With the development of technology, instruction-set simulator (ISS) is an indispensable tool for system level design. A hardware designer is able to perform the exploration and/or verification by an instruction-set simulator before the realization of the design. As a result, it is able to decrease the non-recurring engineering cost (NRE cost) in product development. A software designer can test a program on an instruction-set simulator instead of running it on real target machines, and hence the turnaround time can be reduced.
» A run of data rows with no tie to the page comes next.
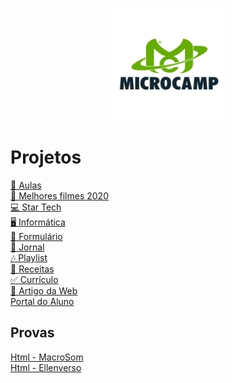 <p align="center">
  <img src="./mc.png">
</p>

<h1>Projetos</h1>

[📓 Aulas](https://github.com/Ellen172/MC-Aulas) <br/>
[🍿 Melhores filmes 2020](https://github.com/Ellen172/Melhores-filmes-2020) <br/>
[💻 Star Tech](https://github.com/Ellen172/Star-Tech) <br/>
[🖥️ Informática](https://github.com/Ellen172/MC-Informatica) <br/>
[📄 Formulário](https://github.com/Ellen172/MC-Formulario) <br/>
[📰 Jornal](https://github.com/Ellen172/MC-Jornal) <br/>
[🎶 Playlist](https://github.com/Ellen172/MC-Playlist) <br/>
[🥣 Receitas](https://github.com/Ellen172/MC-Receitas) <br/>
[✅ Currículo](https://github.com/Ellen172/MC-Curriculo) <br/>
[🎨 Artigo da Web](https://github.com/Ellen172/MC-ArtigoWeb)<br/>
[Portal do Aluno](https://github.com/Ellen172/MC-PortalDoAluno)

## Provas
[Html - MacroSom](https://github.com/Ellen172/MC-ProvaHtml-MacroSom) <br/>
[Html - Ellenverso](https://github.com/Ellen172/MC-ProvaHtml-Ellenverso)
After several years of development, the performance of the traditional instruction-set simulator integrated into a single core machine is nearly optimum (fast and accurate). However, as the evolution of semiconductor manufacturing processes, two or more processors can be encapsulated in a single chip. Traditional single-core systems have been gradually substituted by multi-core systems. In order to maximize multi-core efficiency, more and more applications or programs are developed by using parallel programming model; however, the instruction-set simulator of a traditional single core system cannot manage the different cores synchronously so that simulations by different cores are not executed efficiently.
In a multi-core system, a plurality of programs is simultaneously and synchronously performed. So far, multi-core instruction-set simulation (MCISS) is designed for the programs on multi-core systems. Generally, multi-core instruction-set simulation can be established by a plurality of instruction-set simulators; however, it might result in that the instruction-set simulators randomly being arranged to the idle host core.
Refer to FIG. 1A and FIG. 1B respectively showing that the simulation time and the asynchronous target time for performing a four-core instruction-set simulator by host core 1 and host core 2. Simulation time means that the time for performing the instruction-set simulators by a host core, and target time means that the actual time for the simulated programs performed in the target. In this example, four instruction-set simulators are performed by two host cores so that each instruction-set simulator is switched to execute between two host cores and this is named context switch. If the above simulation programs start at the same time, as shown in FIG. 1B, the target time of each of the target cores is asynchronous. It may result in that the correct interaction between target programs cannot be simulated, and the problems such as race condition or deadlock cannot be revealed. Using traditional lock-step approach enables the instruction-set simulators to be synchronized in each clock tick (as shown in FIG. 1C) for the purpose of solving the above problem. As shown in FIG. 1D, it enables the target times of all simulation programs to be synchronized. The time points needing to be synchronized are named “sync point”, and each clock tick starts is a sync point. The instruction-set simulators need to stop at each sync point for the purpose of performing synchronization. Therefore, lock-step approach incurs overhead in synchronization.
Current multi-core instruction-set simulators involve a tradeoff between simulation speed and accuracy. Consequently, how to rapidly and accurately perform multi-core instruction-set simulation is a crucial role for efficient development. The present invention is directed to a method for multi-core instruction-set simulation, and it enables to perform an instruction-set simulation more rapidly and accurately by means of identifying the correlation among the processors.